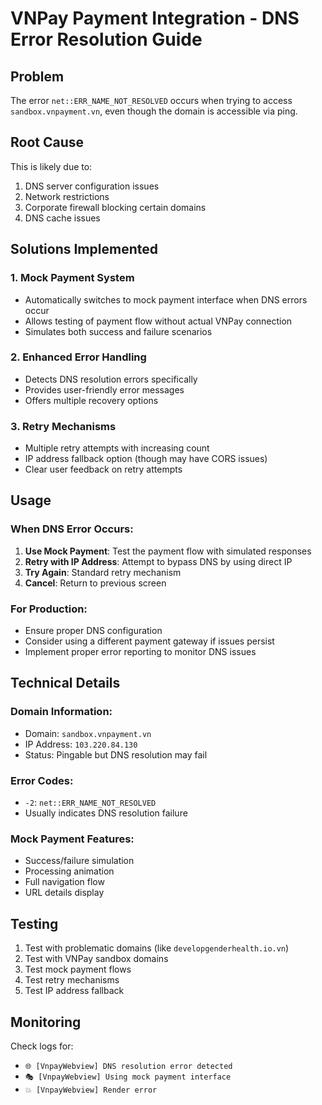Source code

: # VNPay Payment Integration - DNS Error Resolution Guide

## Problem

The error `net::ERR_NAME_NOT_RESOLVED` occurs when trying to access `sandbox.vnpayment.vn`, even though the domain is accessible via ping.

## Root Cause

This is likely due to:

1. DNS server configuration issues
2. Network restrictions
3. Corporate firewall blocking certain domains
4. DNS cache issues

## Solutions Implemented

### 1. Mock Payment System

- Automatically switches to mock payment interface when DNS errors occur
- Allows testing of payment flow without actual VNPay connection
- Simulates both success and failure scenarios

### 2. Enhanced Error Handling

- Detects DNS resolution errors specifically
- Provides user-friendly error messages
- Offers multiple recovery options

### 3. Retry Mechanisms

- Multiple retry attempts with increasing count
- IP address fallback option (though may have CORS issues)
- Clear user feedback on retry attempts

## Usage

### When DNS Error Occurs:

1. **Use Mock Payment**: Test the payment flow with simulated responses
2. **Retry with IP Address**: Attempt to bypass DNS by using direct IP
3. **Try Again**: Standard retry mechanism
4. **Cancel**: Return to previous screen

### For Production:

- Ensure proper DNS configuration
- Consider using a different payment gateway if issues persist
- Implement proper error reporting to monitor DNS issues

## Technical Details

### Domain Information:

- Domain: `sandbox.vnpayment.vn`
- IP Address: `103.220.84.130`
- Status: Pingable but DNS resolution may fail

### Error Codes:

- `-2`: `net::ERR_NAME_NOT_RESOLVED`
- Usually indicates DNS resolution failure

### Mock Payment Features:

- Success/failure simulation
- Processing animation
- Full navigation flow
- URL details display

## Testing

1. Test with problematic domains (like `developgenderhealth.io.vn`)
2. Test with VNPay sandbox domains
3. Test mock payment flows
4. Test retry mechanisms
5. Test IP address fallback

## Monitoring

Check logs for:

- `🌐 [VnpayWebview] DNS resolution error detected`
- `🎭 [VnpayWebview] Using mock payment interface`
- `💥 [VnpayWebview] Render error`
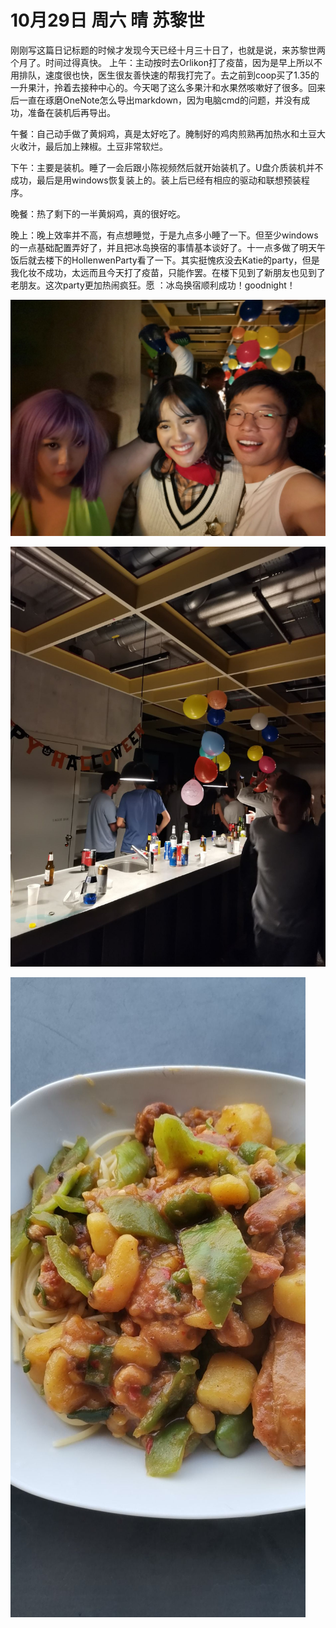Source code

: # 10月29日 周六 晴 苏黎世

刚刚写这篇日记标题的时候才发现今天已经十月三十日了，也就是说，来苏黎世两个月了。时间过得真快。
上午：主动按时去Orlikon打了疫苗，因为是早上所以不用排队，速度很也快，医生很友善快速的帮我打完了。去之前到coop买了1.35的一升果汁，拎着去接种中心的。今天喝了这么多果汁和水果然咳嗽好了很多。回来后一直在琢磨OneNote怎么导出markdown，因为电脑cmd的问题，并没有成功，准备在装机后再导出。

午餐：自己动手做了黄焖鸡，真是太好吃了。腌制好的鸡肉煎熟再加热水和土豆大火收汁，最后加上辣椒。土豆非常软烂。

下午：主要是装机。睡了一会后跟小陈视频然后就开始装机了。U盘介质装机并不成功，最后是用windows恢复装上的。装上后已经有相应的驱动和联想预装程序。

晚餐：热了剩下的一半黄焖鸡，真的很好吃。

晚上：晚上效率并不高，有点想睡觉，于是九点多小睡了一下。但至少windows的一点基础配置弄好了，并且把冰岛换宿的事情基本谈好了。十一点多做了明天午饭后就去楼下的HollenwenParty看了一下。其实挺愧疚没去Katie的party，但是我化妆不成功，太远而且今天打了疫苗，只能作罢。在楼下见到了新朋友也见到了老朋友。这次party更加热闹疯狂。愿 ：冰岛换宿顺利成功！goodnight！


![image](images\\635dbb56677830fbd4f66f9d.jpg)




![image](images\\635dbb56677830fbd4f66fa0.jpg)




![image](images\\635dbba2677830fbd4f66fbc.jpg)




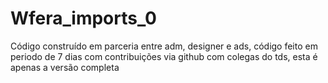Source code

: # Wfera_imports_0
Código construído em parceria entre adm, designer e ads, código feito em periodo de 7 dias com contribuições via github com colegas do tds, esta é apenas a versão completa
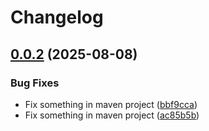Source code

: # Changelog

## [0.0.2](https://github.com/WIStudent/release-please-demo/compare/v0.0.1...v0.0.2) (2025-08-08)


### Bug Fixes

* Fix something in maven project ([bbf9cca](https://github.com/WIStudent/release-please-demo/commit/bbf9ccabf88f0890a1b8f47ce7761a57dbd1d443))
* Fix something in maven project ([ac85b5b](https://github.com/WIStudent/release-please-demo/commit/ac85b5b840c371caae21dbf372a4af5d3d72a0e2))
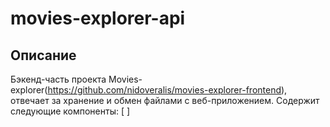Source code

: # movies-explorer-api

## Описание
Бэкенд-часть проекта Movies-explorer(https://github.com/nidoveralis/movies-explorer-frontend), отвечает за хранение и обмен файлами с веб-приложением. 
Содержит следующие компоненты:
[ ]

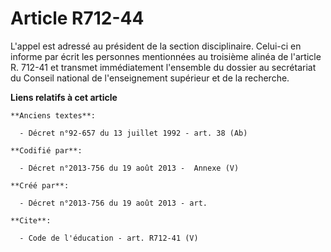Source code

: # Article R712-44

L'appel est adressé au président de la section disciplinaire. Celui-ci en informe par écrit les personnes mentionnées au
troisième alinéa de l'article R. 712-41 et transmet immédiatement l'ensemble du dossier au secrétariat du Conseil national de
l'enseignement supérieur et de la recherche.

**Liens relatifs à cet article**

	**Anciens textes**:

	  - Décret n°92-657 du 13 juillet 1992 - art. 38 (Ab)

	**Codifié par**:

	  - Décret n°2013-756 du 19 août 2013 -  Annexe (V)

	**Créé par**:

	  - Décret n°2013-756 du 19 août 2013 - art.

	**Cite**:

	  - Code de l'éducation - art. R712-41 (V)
# # # # # # #
= REQUIRED ACTION =
Within the data above, how many lines contain "failure"? Respond with the tally alone.

= TASK OUTPUT =
3